A False Negative Reading At Cytycby
Cytyc (CYTC) thought it was putting out a favorable story on Jan. 29, when it announced it would bolster marketing funds for its flagship product--the ThinPrep Pap test to screen for cervical cancer. But some analysts thought the news spelled trouble: They pulled their buy rating on Cytyc. The stock tumbled from 23 1/2 to 17.
Enter investors scouting for bargains, inspired by other analysts bullish on Cytyc after the fall. And there is talk that the drop has attracted a major drug company to view Cytyc as an acquisition target. Indeed, by Feb. 10, the stock had jumped to 21, propelled in part by Smith-Kline Beecham's sale of its clinical lab to Quest Diagnostics, a proponent of ThinPrep. Cytyc can now gain access to certain new regions due to Smith-Kline's control in those markets. SmithKline was one of three major labs that hadn't adopted ThinPrep.

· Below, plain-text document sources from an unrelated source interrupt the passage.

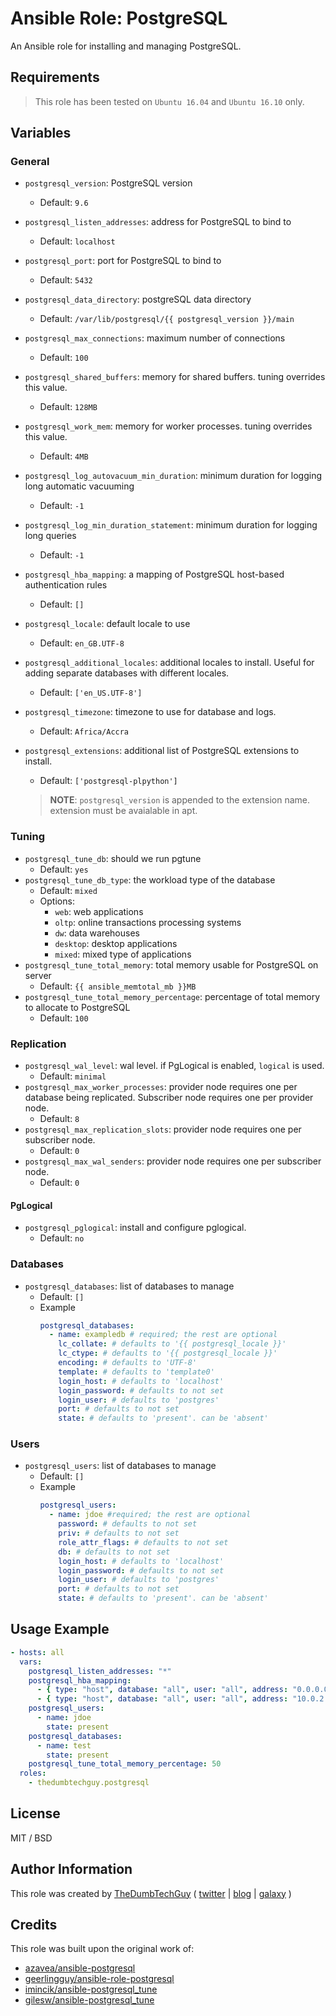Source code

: # Ansible Role: PostgreSQL

An Ansible role for installing and managing PostgreSQL.

## Requirements

> This role has been tested on `Ubuntu 16.04` and `Ubuntu 16.10` only.

## Variables

### General

- `postgresql_version`: PostgreSQL version
  - Default: `9.6`
- `postgresql_listen_addresses`: address for PostgreSQL to bind to
  - Default: `localhost`
- `postgresql_port`: port for PostgreSQL to bind to
  - Default: `5432`
- `postgresql_data_directory`: postgreSQL data directory
  - Default: `/var/lib/postgresql/{{ postgresql_version }}/main`
- `postgresql_max_connections`: maximum number of connections
  - Default: `100`
- `postgresql_shared_buffers`: memory for shared buffers. tuning overrides this value.
  - Default: `128MB`
- `postgresql_work_mem`: memory for worker processes. tuning overrides this value.
  - Default: `4MB`
- `postgresql_log_autovacuum_min_duration`: minimum duration for logging long automatic vacuuming
  - Default: `-1`
- `postgresql_log_min_duration_statement`: minimum duration for logging long queries
  - Default: `-1`
- `postgresql_hba_mapping`: a mapping of PostgreSQL host-based authentication rules
  - Default: `[]`

- `postgresql_locale`: default locale to use
  - Default: `en_GB.UTF-8`
- `postgresql_additional_locales`: additional locales to install. Useful for adding separate databases with different locales.
  - Default: `['en_US.UTF-8']`
- `postgresql_timezone`: timezone to use for database and logs.
  - Default: `Africa/Accra`

- `postgresql_extensions`: additional list of PostgreSQL extensions to install.
  - Default: `['postgresql-plpython']`
  > **NOTE**: `postgresql_version` is appended to the extension name. extension must be avaialable in apt.

### Tuning

- `postgresql_tune_db`: should we run pgtune
  - Default: `yes`
- `postgresql_tune_db_type`: the workload type of the database
  - Default: `mixed`
  - Options:
    - `web`: web applications
    - `oltp`: online transactions processing systems
    - `dw`: data warehouses
    - `desktop`: desktop applications
    - `mixed`: mixed type of applications
- `postgresql_tune_total_memory`: total memory usable for PostgreSQL on server
    - Default: `{{ ansible_memtotal_mb }}MB`
- `postgresql_tune_total_memory_percentage`: percentage of total memory to allocate to PostgreSQL
    - Default: `100`


### Replication

- `postgresql_wal_level`: wal level. if PgLogical is enabled, `logical` is used.
  - Default: `minimal`
- `postgresql_max_worker_processes`: provider node requires one per database being replicated. Subscriber node requires one per provider node.
  - Default: `8`
- `postgresql_max_replication_slots`: provider node requires one per subscriber node.
  - Default: `0`
- `postgresql_max_wal_senders`: provider node requires one per subscriber node.
  - Default: `0`

#### PgLogical

- `postgresql_pglogical`: install and configure pglogical.
  - Default: `no`

### Databases

- `postgresql_databases`: list of databases to manage
  - Default: `[]`
  - Example
    ```yaml
    postgresql_databases:
      - name: exampledb # required; the rest are optional
        lc_collate: # defaults to '{{ postgresql_locale }}'
        lc_ctype: # defaults to '{{ postgresql_locale }}'
        encoding: # defaults to 'UTF-8'
        template: # defaults to 'template0'
        login_host: # defaults to 'localhost'
        login_password: # defaults to not set
        login_user: # defaults to 'postgres'
        port: # defaults to not set
        state: # defaults to 'present'. can be 'absent'
    ```

### Users

- `postgresql_users`: list of databases to manage
  - Default: `[]`
  - Example
    ```yaml
    postgresql_users:
      - name: jdoe #required; the rest are optional
        password: # defaults to not set
        priv: # defaults to not set
        role_attr_flags: # defaults to not set
        db: # defaults to not set
        login_host: # defaults to 'localhost'
        login_password: # defaults to not set
        login_user: # defaults to 'postgres'
        port: # defaults to not set
        state: # defaults to 'present'. can be 'absent'
    ```

## Usage Example

```yaml
- hosts: all
  vars:
    postgresql_listen_addresses: "*"
    postgresql_hba_mapping:
      - { type: "host", database: "all", user: "all", address: "0.0.0.0/0", method: "md5" }
      - { type: "host", database: "all", user: "all", address: "10.0.2.0/24", method: "md5" }
    postgresql_users:
      - name: jdoe
        state: present
    postgresql_databases:
      - name: test
        state: present
    postgresql_tune_total_memory_percentage: 50
  roles:
    - thedumbtechguy.postgresql
```


## License

MIT / BSD

## Author Information

This role was created by [TheDumbTechGuy](https://github.com/thedumbtechguy) ( [twitter](https://twitter.com/frostymarvelous) | [blog](https://thedumbtechguy.blogspot.com) | [galaxy](https://galaxy.ansible.com/thedumbtechguy/) )

## Credits

This role was built upon the original work of:

- [azavea/ansible-postgresql](https://github.com/azavea/ansible-postgresql)
- [geerlingguy/ansible-role-postgresql](https://github.com/geerlingguy/ansible-role-postgresql)
- [imincik/ansible-postgresql_tune](https://github.com/imincik/ansible-postgresql_tune)
- [gilesw/ansible-postgresql_tune](https://github.com/gilesw/ansible-postgresql_tune/network)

Although there are other Pap tests on the market, Cytyc's proprietary ThinPrep System improves diagnostic accuracy, according to Wade King of BancBoston Robertson Stephens in San Francisco, who issued a buy rating on Feb. 8. There are 500 labs in the U.S. that use the ThinPrep test, with 9,000 physicians providing them. Some 125 health plans, representing 100 million members, will cover this Pap test, according to Cytyc CEO Patrick Sullivan. In May, 1996, the Food & Drug Administration approved ThinPrep as a replacement for the conventional Pap smear, agreeing it was "significantly more effective."

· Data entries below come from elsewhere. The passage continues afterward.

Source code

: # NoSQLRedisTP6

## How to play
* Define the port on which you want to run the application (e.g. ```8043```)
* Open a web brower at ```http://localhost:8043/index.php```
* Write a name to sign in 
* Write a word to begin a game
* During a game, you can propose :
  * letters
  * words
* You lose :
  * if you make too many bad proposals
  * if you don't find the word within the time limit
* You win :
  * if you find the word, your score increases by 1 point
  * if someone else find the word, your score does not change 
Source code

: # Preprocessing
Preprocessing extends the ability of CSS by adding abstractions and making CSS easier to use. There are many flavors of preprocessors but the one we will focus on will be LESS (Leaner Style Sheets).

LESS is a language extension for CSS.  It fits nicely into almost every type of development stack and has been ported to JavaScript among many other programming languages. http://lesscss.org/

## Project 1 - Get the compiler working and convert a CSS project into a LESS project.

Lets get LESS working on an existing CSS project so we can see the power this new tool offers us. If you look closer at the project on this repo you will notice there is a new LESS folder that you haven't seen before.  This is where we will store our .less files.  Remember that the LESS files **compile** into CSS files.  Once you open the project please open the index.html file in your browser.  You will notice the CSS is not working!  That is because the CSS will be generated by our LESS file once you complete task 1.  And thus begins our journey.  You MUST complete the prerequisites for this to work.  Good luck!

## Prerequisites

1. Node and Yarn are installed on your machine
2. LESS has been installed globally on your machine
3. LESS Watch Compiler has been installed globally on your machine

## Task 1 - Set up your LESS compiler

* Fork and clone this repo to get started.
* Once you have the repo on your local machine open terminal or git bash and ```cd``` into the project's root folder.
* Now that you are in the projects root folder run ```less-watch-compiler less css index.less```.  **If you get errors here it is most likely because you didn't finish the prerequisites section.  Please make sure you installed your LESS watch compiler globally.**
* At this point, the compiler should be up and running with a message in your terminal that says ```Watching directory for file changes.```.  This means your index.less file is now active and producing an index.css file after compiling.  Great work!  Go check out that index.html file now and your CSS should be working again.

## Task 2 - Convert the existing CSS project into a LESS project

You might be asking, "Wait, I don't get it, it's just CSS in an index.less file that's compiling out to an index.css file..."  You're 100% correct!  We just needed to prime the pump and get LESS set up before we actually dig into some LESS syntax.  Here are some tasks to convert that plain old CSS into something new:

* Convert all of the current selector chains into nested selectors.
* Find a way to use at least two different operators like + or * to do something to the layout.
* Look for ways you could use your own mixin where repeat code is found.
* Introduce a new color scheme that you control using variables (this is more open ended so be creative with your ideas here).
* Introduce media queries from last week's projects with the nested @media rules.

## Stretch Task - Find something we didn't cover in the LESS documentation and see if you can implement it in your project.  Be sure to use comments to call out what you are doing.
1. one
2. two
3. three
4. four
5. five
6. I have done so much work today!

On Feb. 10, Sandra Hollenhorst of Vector Securities raised her forecasts for Cytyc, based on its new "excellent strategy" of focusing marketing efforts in regions where insurers' reimbursement policies are favorable. She upped her 1999 estimate for earnings from 35 cents a share to 54 cents, and for revenues from $85.4 million to $88.7 million. Hollenhorst also increased her stock price target from 25 to 34. In 2000, she says, earnings will jump to $1.70 a share on sales of $150 million.